If the Lplayer is **** because of this Tremor issue is it likely to be the same with the Spinn and other iRiver players? Anywhere I can find out which ones are likely to be affected?
but is the 50KB saving that I read the low_accuracy Tremor implementation of OGG gets really worth it on something with a 4GB capacity?
Why, oh, why would a company who has produced great pieces of technology in the past suddenly decide to produce this PoS that can't even fulfil the basic requirements of playing a *supported* format correctly? OK, it's a portable player, but is the 50KB saving that I read the low_accuracy Tremor implementation of OGG gets really worth it on something with a 4GB capacity? Definitely a case of the Emperor's new clothes with 'ooh look at it's innovative interface, look at the video capability blah blah' - how about actually playing the damn music I bought it for?
It does lead me to wonder just how many people are using OGG as a format; back to a comment I made earlier in the thread but I can't think I've ever met someone who, in a casual conversation about digital music, has used it and most have never even heard of it.
Have you tried using a lower bitrate OGG setting? 3G iPods had this one issue with VBR Lame mp3 files in that the player would introduce a slight audible pause whenever the bitrate jumped in the song. I found that -V 3 (--preset-medium back then) files were fine, my 3G iPod had issues with higher bitrate mp3 files. The issue was resolved with newer iPods. Additionally, have you tried updating the firmware of your Lplayer? I would also suggest that you conduct your own blind ABX tests before deciding that OGG is the way to go. I see that you are using a 256kbps setting. I think the general consensus is that modern encoders/formats pretty much all sound alike at such a high bitrate. From my experience, the benefits of OGG (just like AAC) are heard at much smaller bitrates. Just a thought.
Thanks for that. I have come across anythingbutipod.com before and looked at some of the reviews. I have to hold my hand up to a certain anti-ipod feeling as well, which was based on lots of things other than sound quality.
I guess what surprised me most about all of this is that before I came here I never saw a single complaint about this issue - the store I bought from had forums and all the reviews were glowing, and misticriver.net (which was my original goto place for advice and info) seems to have become very quiet and any questions I've asked in the past which I thought would be much less technical and simpler to answer got the tumbleweed treatment. It does lead me to wonder just how many people are using OGG as a format; back to a comment I made earlier in the thread but I can't think I've ever met someone who, in a casual conversation about digital music, has used it and most have never even heard of it.
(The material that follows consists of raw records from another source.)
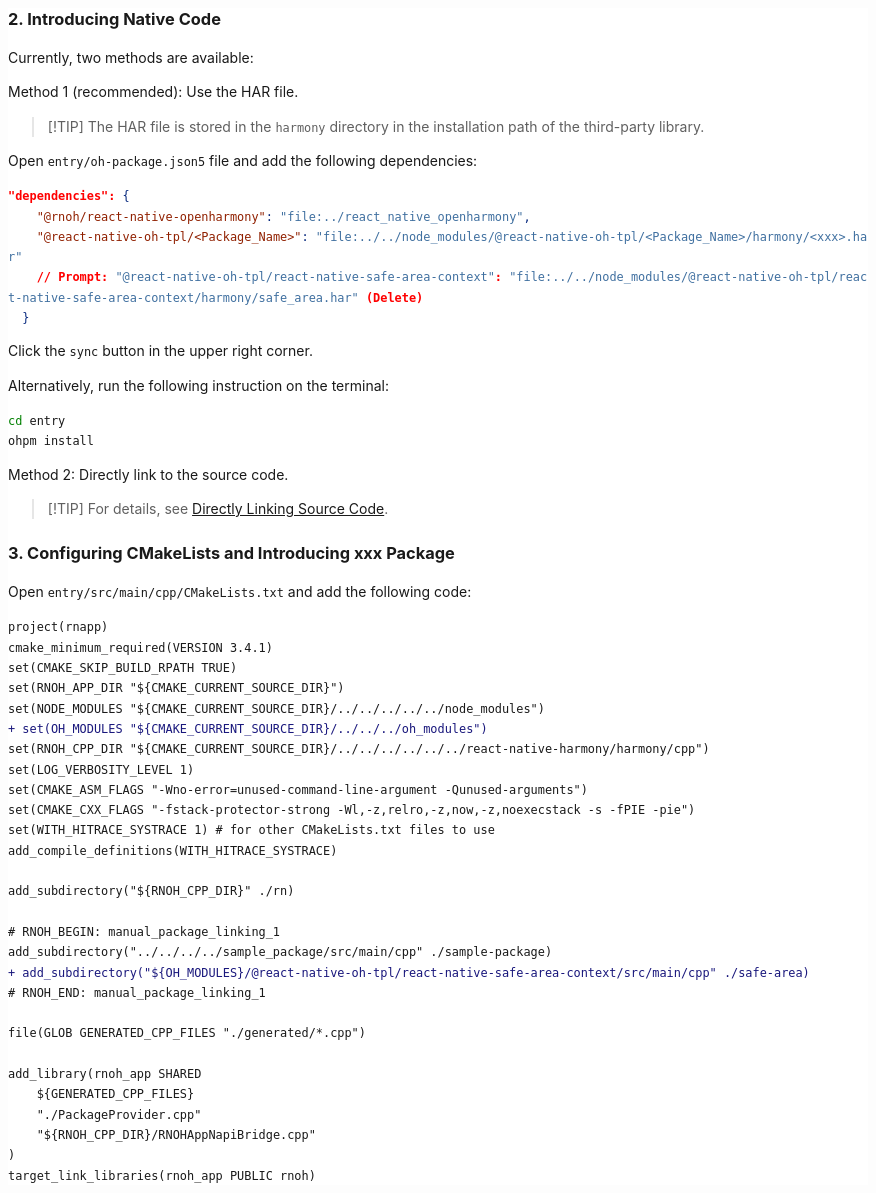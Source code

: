 ### 2. Introducing Native Code

Currently, two methods are available:


Method 1 (recommended): Use the HAR file.

> [!TIP] The HAR file is stored in the `harmony` directory in the installation path of the third-party library.

Open `entry/oh-package.json5` file and add the following dependencies:

```json
"dependencies": {
    "@rnoh/react-native-openharmony": "file:../react_native_openharmony",
    "@react-native-oh-tpl/<Package_Name>": "file:../../node_modules/@react-native-oh-tpl/<Package_Name>/harmony/<xxx>.har"
    // Prompt: "@react-native-oh-tpl/react-native-safe-area-context": "file:../../node_modules/@react-native-oh-tpl/react-native-safe-area-context/harmony/safe_area.har" (Delete)
  }
```

Click the `sync` button in the upper right corner.

Alternatively, run the following instruction on the terminal:

```bash
cd entry
ohpm install
```

Method 2: Directly link to the source code.

> [!TIP] For details, see [Directly Linking Source Code](/zh-cn/link-source-code.md).

### 3. Configuring CMakeLists and Introducing xxx Package

Open `entry/src/main/cpp/CMakeLists.txt` and add the following code:

```diff
project(rnapp)
cmake_minimum_required(VERSION 3.4.1)
set(CMAKE_SKIP_BUILD_RPATH TRUE)
set(RNOH_APP_DIR "${CMAKE_CURRENT_SOURCE_DIR}")
set(NODE_MODULES "${CMAKE_CURRENT_SOURCE_DIR}/../../../../../node_modules")
+ set(OH_MODULES "${CMAKE_CURRENT_SOURCE_DIR}/../../../oh_modules")
set(RNOH_CPP_DIR "${CMAKE_CURRENT_SOURCE_DIR}/../../../../../../react-native-harmony/harmony/cpp")
set(LOG_VERBOSITY_LEVEL 1)
set(CMAKE_ASM_FLAGS "-Wno-error=unused-command-line-argument -Qunused-arguments")
set(CMAKE_CXX_FLAGS "-fstack-protector-strong -Wl,-z,relro,-z,now,-z,noexecstack -s -fPIE -pie")
set(WITH_HITRACE_SYSTRACE 1) # for other CMakeLists.txt files to use
add_compile_definitions(WITH_HITRACE_SYSTRACE)

add_subdirectory("${RNOH_CPP_DIR}" ./rn)

# RNOH_BEGIN: manual_package_linking_1
add_subdirectory("../../../../sample_package/src/main/cpp" ./sample-package)
+ add_subdirectory("${OH_MODULES}/@react-native-oh-tpl/react-native-safe-area-context/src/main/cpp" ./safe-area)
# RNOH_END: manual_package_linking_1

file(GLOB GENERATED_CPP_FILES "./generated/*.cpp")

add_library(rnoh_app SHARED
    ${GENERATED_CPP_FILES}
    "./PackageProvider.cpp"
    "${RNOH_CPP_DIR}/RNOHAppNapiBridge.cpp"
)
target_link_libraries(rnoh_app PUBLIC rnoh)
```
I think it will garner more support, once it get's adopted as part of the HTML 5 standard and is incorporated into Mozilla along with Theora. We will have to see as only time will tell. It has a fan base right now, despite the fact that it's rather small and there is no universal hardware decoder that supports it "out of the box". We will see what happens.
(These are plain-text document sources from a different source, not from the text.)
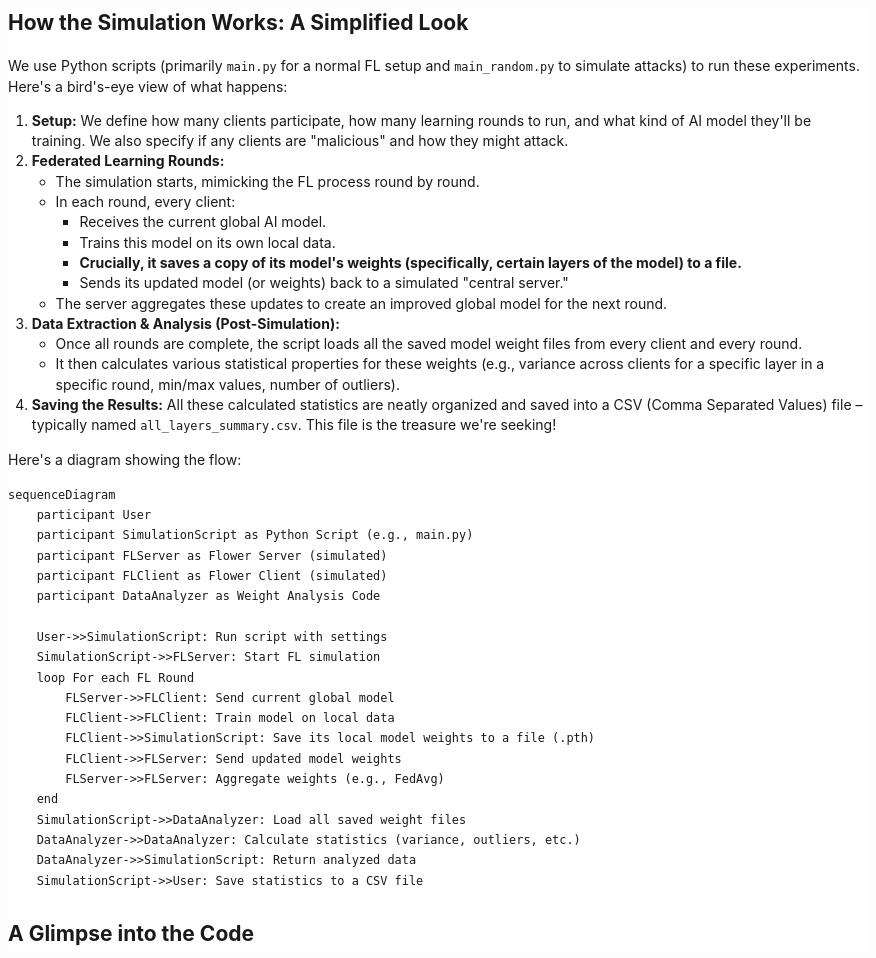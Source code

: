## How the Simulation Works: A Simplified Look

We use Python scripts (primarily `main.py` for a normal FL setup and `main_random.py` to simulate attacks) to run these experiments. Here's a bird's-eye view of what happens:

1.  **Setup:** We define how many clients participate, how many learning rounds to run, and what kind of AI model they'll be training. We also specify if any clients are "malicious" and how they might attack.
2.  **Federated Learning Rounds:**
    *   The simulation starts, mimicking the FL process round by round.
    *   In each round, every client:
        *   Receives the current global AI model.
        *   Trains this model on its own local data.
        *   **Crucially, it saves a copy of its model's weights (specifically, certain layers of the model) to a file.**
        *   Sends its updated model (or weights) back to a simulated "central server."
    *   The server aggregates these updates to create an improved global model for the next round.
3.  **Data Extraction & Analysis (Post-Simulation):**
    *   Once all rounds are complete, the script loads all the saved model weight files from every client and every round.
    *   It then calculates various statistical properties for these weights (e.g., variance across clients for a specific layer in a specific round, min/max values, number of outliers).
4.  **Saving the Results:** All these calculated statistics are neatly organized and saved into a CSV (Comma Separated Values) file – typically named `all_layers_summary.csv`. This file is the treasure we're seeking!

Here's a diagram showing the flow:

```mermaid
sequenceDiagram
    participant User
    participant SimulationScript as Python Script (e.g., main.py)
    participant FLServer as Flower Server (simulated)
    participant FLClient as Flower Client (simulated)
    participant DataAnalyzer as Weight Analysis Code

    User->>SimulationScript: Run script with settings
    SimulationScript->>FLServer: Start FL simulation
    loop For each FL Round
        FLServer->>FLClient: Send current global model
        FLClient->>FLClient: Train model on local data
        FLClient->>SimulationScript: Save its local model weights to a file (.pth)
        FLClient->>FLServer: Send updated model weights
        FLServer->>FLServer: Aggregate weights (e.g., FedAvg)
    end
    SimulationScript->>DataAnalyzer: Load all saved weight files
    DataAnalyzer->>DataAnalyzer: Calculate statistics (variance, outliers, etc.)
    DataAnalyzer->>SimulationScript: Return analyzed data
    SimulationScript->>User: Save statistics to a CSV file
```

## A Glimpse into the Code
Even if/when it gets adopted into the HTML standard, I'm not sure how much support it'll get.Maybe if Youtube and other similar websites leverage it. I'm not holding my breath, though.
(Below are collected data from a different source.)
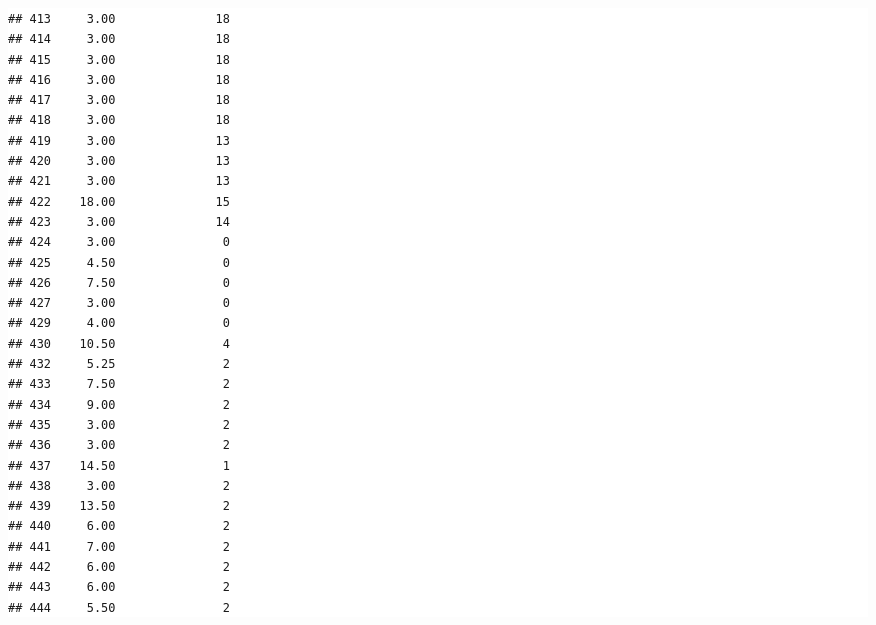     ## 413     3.00              18
    ## 414     3.00              18
    ## 415     3.00              18
    ## 416     3.00              18
    ## 417     3.00              18
    ## 418     3.00              18
    ## 419     3.00              13
    ## 420     3.00              13
    ## 421     3.00              13
    ## 422    18.00              15
    ## 423     3.00              14
    ## 424     3.00               0
    ## 425     4.50               0
    ## 426     7.50               0
    ## 427     3.00               0
    ## 429     4.00               0
    ## 430    10.50               4
    ## 432     5.25               2
    ## 433     7.50               2
    ## 434     9.00               2
    ## 435     3.00               2
    ## 436     3.00               2
    ## 437    14.50               1
    ## 438     3.00               2
    ## 439    13.50               2
    ## 440     6.00               2
    ## 441     7.00               2
    ## 442     6.00               2
    ## 443     6.00               2
    ## 444     5.50               2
QuoteEven if/when it gets adopted into the HTML standard, I'm not sure how much support it'll get.Maybe if Youtube and other similar websites leverage it. I'm not holding my breath, though. Well Youtube has crappy video quality to begin with, because they use FLV plugin. Theora is somewhere in the middle right now, but still requires some work to be done to be on par with H.264. Thusnelda is coming along pretty nicely though. I am not just referring to Youtube either. I am talking about a lot of other popular Web 2.0 sites also, which may consider adopting it.
I'm just pessimistic about its adoption.Especially since there's apparently no actual standard about what codecs and/or container formats should go inside the <video> tagAnd Youtube's started using h.264 for some things.
So, given I can quite happily continue to stick with OGGs instead of going back to MP3, what IS my next player going to be now?